This July, the Wheaton College Billy Graham Archives highlights the evangelistic ministry of Eugene Blackstone (1841-1935), a self-educated American businessman, evangelist, and author, perhaps best known as the creator of the Blackstone Memorial, a petition calling for the creation of a Jewish homeland in Palestine.

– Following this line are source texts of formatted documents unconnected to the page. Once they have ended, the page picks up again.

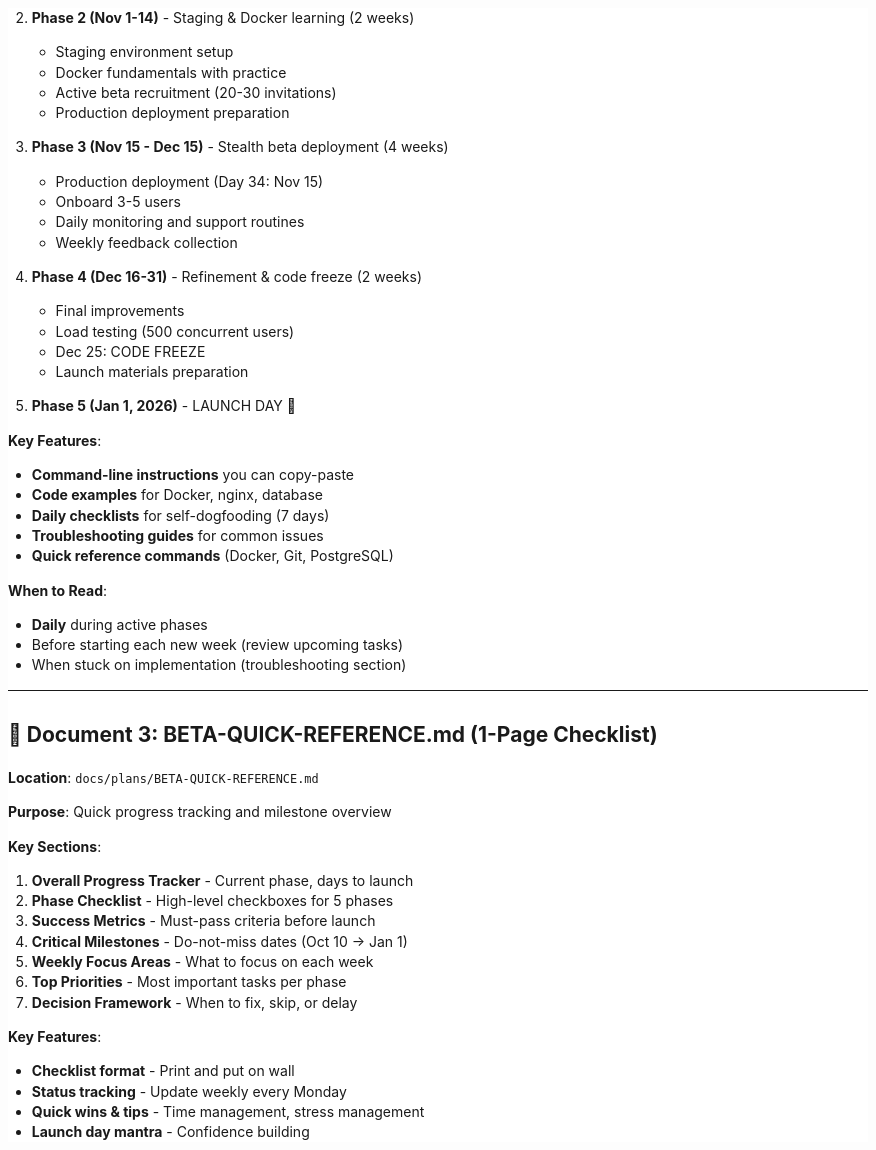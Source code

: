 2. **Phase 2 (Nov 1-14)** - Staging & Docker learning (2 weeks)
   - Staging environment setup
   - Docker fundamentals with practice
   - Active beta recruitment (20-30 invitations)
   - Production deployment preparation
   
3. **Phase 3 (Nov 15 - Dec 15)** - Stealth beta deployment (4 weeks)
   - Production deployment (Day 34: Nov 15)
   - Onboard 3-5 users
   - Daily monitoring and support routines
   - Weekly feedback collection
   
4. **Phase 4 (Dec 16-31)** - Refinement & code freeze (2 weeks)
   - Final improvements
   - Load testing (500 concurrent users)
   - Dec 25: CODE FREEZE
   - Launch materials preparation
   
5. **Phase 5 (Jan 1, 2026)** - LAUNCH DAY 🚀

**Key Features**:
- **Command-line instructions** you can copy-paste
- **Code examples** for Docker, nginx, database
- **Daily checklists** for self-dogfooding (7 days)
- **Troubleshooting guides** for common issues
- **Quick reference commands** (Docker, Git, PostgreSQL)

**When to Read**:
- **Daily** during active phases
- Before starting each new week (review upcoming tasks)
- When stuck on implementation (troubleshooting section)

---

## 📄 Document 3: BETA-QUICK-REFERENCE.md (1-Page Checklist)

**Location**: `docs/plans/BETA-QUICK-REFERENCE.md`

**Purpose**: Quick progress tracking and milestone overview

**Key Sections**:
1. **Overall Progress Tracker** - Current phase, days to launch
2. **Phase Checklist** - High-level checkboxes for 5 phases
3. **Success Metrics** - Must-pass criteria before launch
4. **Critical Milestones** - Do-not-miss dates (Oct 10 → Jan 1)
5. **Weekly Focus Areas** - What to focus on each week
6. **Top Priorities** - Most important tasks per phase
7. **Decision Framework** - When to fix, skip, or delay

**Key Features**:
- **Checklist format** - Print and put on wall
- **Status tracking** - Update weekly every Monday
- **Quick wins & tips** - Time management, stress management
- **Launch day mantra** - Confidence building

A fervent dispensationalist, Blackstone’s belief in the imminent return of Jesus Christ spurred his interest in Jewish evangelism and commitment to Christian Zionism. Blackstone played a prominent role in founding the Chicago Hebrew Mission (later American Messianic Fellowship) and became its first superintendent in 1889. He also served as the sole trustee of the Milton Stewart Evangelistic Fund, which financially supported Jewish evangelism efforts in far-flung corners of the globe. Recipients of the Milton Fund include Bible colleges, seminaries, and parachurch organizations, stretching from Poland to Palestine and New York City to Korea. Blackstone’s correspondents included professors, evangelists, missionaries, and administrators serving with the likes of the American Bible Society; All Russian Union of Evangelical Christians; Barbican Mission to the Jews; China Inland Mission (Blackstone’s parents were missionaries to China); Mount Carmel Bible School, Haifa; New York Gospel Mission to the Jews; and Women’s Bible Institute, Korea, among many others. In addition to his evangelistic efforts, Blackstone also authored multiple works, including Satan: His Kingdom and its Overthrow, The Millennium, and the the best-selling Jesus is Coming, which was translated into multiple languages.

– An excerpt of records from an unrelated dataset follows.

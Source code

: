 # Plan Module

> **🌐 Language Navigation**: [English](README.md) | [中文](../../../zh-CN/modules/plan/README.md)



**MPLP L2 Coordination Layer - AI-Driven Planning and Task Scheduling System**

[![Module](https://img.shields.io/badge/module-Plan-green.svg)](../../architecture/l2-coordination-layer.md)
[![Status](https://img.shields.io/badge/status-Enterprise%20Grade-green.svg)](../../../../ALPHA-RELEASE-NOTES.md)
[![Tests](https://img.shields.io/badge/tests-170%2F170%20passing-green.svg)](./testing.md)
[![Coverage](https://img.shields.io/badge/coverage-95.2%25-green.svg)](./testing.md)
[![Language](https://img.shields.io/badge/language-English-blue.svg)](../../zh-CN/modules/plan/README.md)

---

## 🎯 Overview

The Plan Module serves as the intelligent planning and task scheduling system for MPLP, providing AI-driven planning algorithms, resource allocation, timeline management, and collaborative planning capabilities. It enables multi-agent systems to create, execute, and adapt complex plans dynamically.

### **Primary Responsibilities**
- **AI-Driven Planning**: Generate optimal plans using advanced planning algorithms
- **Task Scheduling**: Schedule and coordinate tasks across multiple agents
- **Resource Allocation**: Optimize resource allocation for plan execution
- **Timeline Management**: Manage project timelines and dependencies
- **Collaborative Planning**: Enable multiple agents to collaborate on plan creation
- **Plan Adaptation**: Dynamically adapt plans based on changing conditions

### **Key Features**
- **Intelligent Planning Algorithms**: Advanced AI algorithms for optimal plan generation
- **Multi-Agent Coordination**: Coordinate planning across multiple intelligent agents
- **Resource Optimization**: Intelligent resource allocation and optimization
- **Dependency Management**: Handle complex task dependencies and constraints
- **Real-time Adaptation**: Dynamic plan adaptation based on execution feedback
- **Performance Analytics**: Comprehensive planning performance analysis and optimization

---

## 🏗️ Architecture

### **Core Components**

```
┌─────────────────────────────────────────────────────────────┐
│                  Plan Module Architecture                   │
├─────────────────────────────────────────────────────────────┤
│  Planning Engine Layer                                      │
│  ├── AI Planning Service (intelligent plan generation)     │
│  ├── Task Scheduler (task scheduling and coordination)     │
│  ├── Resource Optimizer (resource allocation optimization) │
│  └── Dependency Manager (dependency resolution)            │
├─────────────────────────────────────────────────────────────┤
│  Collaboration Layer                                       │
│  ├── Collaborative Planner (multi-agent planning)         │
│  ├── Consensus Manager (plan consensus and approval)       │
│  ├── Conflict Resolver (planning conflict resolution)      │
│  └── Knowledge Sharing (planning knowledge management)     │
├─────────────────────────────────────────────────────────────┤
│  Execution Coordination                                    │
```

Blackstone’s personal papers are described in Collection 540: Papers of William Eugene Blackstone. and include a variety of materials, including correspondence, sermons, manuscripts, reports, and periodicals.

The photograph montage above of the founders of the Chicago Hebrew Mission (1887) illustrates Blackstone’s central place in the organization. He is in the center right oval, wearing spectacles. The image is found in “Twenty-Five Years of Blessing,” a commemorative pamphlet published in 1913. From Collection 540, Box 1, Folder 1.